- _ASSIGNMENT_: Give an exact copy of the lines from the beginning of the listing below to the "-Dpackage=edu.eci.cvds.tdd" line, inclusive.

- _SUPPLIED DATA_:
────────

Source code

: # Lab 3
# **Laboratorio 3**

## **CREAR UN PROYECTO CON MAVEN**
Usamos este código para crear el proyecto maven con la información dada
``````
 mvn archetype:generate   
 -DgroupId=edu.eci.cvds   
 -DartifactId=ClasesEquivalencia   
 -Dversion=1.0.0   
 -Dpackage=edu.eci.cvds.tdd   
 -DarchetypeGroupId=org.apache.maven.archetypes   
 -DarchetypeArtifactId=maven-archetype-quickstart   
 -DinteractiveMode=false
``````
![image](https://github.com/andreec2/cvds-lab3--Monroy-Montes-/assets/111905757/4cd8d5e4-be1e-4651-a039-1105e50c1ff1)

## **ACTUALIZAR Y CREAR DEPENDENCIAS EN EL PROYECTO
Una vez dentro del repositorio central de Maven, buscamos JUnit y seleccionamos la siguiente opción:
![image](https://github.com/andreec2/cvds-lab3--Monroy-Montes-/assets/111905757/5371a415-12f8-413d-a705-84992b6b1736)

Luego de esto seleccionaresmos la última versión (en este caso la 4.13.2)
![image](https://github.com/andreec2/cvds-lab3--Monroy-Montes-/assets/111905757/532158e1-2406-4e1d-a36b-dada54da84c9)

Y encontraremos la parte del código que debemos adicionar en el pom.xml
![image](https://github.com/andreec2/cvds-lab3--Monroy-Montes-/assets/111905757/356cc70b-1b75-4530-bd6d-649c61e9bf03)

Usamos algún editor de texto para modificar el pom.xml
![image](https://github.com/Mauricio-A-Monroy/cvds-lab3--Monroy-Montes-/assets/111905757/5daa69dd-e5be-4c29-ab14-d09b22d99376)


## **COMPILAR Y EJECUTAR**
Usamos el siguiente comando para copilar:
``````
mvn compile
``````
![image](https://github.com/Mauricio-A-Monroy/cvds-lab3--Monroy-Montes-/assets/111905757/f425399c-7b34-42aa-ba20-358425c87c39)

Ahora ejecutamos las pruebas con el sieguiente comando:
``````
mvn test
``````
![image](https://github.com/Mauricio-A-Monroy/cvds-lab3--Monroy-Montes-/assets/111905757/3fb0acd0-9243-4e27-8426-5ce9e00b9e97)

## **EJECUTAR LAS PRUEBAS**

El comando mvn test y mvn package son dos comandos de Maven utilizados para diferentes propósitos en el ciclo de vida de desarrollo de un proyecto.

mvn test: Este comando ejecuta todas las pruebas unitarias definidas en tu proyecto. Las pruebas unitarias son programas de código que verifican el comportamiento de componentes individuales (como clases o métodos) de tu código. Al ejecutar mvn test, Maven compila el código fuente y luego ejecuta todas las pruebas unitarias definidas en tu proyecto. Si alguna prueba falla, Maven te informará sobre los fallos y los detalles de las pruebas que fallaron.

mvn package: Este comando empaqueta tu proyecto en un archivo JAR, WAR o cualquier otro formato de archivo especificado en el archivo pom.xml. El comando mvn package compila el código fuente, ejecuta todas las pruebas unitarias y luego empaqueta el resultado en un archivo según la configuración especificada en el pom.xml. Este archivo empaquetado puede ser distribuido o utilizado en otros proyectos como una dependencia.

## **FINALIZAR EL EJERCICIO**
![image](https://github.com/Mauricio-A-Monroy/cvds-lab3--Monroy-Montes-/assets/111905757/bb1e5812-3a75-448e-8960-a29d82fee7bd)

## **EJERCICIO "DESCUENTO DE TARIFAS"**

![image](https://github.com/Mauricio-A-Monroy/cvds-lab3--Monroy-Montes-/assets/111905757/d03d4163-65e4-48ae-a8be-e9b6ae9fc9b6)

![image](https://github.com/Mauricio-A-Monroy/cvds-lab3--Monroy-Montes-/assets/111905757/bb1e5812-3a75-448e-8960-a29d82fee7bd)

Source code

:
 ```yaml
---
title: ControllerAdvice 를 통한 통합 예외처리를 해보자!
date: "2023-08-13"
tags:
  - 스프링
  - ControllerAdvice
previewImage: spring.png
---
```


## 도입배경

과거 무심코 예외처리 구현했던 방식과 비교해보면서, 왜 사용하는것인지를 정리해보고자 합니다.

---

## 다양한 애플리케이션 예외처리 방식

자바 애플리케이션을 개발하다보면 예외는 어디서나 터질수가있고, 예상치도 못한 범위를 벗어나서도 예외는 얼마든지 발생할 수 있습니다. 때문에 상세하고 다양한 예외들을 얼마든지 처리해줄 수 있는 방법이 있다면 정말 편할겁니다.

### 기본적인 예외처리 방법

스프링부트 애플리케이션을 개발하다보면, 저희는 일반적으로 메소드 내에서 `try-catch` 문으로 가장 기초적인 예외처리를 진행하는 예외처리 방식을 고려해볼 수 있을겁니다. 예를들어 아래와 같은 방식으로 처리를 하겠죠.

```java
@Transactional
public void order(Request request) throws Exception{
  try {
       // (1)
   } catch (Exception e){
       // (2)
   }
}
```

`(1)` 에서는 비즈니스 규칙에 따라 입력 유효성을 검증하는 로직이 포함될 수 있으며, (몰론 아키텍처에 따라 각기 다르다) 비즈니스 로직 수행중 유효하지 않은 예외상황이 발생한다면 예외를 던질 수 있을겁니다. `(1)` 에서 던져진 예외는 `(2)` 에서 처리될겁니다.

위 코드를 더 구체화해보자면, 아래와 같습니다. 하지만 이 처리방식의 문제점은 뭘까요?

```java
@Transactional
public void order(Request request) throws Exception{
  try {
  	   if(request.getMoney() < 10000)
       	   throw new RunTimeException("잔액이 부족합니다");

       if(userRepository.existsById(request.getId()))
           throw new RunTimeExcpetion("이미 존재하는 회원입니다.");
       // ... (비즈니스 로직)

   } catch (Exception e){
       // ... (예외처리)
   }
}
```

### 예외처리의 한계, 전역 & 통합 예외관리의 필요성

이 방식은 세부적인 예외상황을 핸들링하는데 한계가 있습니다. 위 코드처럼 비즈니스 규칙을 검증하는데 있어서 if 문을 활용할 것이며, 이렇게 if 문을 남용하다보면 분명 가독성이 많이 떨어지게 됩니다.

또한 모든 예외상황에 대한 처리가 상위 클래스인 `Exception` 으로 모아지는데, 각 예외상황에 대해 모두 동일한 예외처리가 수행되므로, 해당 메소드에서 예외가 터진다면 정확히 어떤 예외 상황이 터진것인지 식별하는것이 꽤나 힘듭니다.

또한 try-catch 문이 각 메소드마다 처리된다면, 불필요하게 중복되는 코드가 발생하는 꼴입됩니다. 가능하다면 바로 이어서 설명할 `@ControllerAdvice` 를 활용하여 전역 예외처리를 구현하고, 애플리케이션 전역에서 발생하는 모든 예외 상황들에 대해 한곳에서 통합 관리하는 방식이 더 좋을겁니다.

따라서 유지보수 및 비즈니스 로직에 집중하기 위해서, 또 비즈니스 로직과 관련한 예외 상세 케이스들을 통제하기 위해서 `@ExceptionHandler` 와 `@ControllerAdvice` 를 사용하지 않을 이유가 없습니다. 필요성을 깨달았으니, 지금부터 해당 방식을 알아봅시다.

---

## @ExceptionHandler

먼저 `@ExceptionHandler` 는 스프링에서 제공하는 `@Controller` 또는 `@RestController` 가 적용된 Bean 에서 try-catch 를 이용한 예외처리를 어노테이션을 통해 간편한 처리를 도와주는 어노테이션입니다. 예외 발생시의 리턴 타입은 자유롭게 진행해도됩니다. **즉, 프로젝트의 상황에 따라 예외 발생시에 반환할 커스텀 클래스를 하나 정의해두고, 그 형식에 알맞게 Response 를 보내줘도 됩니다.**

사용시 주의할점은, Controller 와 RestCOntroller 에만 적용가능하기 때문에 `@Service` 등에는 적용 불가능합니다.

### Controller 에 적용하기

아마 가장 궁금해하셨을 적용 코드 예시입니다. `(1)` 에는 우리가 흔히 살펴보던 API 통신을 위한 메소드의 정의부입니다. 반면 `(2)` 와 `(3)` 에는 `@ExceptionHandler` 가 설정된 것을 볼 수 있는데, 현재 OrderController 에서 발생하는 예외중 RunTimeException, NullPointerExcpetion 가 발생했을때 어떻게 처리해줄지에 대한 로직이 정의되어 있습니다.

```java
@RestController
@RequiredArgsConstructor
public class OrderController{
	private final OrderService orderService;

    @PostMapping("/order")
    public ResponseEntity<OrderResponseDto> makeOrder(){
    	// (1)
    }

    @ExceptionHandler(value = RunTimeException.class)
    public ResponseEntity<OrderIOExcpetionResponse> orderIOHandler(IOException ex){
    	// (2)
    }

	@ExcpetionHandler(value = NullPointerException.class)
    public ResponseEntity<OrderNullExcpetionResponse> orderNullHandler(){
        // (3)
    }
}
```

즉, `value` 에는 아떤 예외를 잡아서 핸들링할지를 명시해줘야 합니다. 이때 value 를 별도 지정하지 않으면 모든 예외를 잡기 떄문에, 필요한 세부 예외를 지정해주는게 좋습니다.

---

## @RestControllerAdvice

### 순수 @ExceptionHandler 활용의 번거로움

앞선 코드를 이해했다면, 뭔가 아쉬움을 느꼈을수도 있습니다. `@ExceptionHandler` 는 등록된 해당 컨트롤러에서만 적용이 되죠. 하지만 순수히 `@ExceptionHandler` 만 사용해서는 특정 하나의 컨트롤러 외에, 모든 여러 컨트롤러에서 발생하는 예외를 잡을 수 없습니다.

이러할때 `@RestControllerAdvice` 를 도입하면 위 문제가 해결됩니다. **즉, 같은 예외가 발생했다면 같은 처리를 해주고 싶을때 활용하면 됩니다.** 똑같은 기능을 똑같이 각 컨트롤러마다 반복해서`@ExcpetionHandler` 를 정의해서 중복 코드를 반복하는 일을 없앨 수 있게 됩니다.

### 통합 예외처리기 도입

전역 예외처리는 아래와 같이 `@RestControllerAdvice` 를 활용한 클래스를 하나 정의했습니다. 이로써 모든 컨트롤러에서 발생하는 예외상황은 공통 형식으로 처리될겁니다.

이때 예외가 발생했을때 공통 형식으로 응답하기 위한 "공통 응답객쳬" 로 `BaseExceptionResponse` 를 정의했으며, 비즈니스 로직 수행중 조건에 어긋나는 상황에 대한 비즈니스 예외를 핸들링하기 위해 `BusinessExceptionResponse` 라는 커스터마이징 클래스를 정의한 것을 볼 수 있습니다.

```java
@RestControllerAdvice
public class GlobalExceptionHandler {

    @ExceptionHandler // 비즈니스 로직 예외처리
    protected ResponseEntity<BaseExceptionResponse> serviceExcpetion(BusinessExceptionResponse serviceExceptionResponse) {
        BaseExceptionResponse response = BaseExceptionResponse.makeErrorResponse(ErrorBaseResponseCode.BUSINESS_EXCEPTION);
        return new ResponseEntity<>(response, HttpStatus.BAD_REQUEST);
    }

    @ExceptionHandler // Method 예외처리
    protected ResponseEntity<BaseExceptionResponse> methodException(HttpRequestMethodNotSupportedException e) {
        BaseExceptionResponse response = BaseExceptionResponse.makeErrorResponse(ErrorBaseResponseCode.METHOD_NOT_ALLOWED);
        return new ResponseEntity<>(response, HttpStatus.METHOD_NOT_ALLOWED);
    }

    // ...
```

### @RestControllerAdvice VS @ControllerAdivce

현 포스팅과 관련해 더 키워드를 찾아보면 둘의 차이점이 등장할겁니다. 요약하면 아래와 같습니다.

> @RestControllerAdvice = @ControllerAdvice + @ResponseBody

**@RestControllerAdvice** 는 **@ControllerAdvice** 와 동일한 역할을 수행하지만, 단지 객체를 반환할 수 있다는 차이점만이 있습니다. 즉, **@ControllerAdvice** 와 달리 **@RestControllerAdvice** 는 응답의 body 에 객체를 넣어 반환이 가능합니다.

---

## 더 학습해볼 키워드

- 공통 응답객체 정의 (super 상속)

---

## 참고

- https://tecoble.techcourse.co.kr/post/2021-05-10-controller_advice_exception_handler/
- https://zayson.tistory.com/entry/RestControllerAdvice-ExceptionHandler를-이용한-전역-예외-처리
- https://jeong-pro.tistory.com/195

────────

- _RESPONSE TO THE TASK_:
Source code

: # Lab 3
# **Laboratorio 3**

## **CREAR UN PROYECTO CON MAVEN**
Usamos este código para crear el proyecto maven con la información dada
``````
 mvn archetype:generate   
 -DgroupId=edu.eci.cvds   
 -DartifactId=ClasesEquivalencia   
 -Dversion=1.0.0   
 -Dpackage=edu.eci.cvds.tdd   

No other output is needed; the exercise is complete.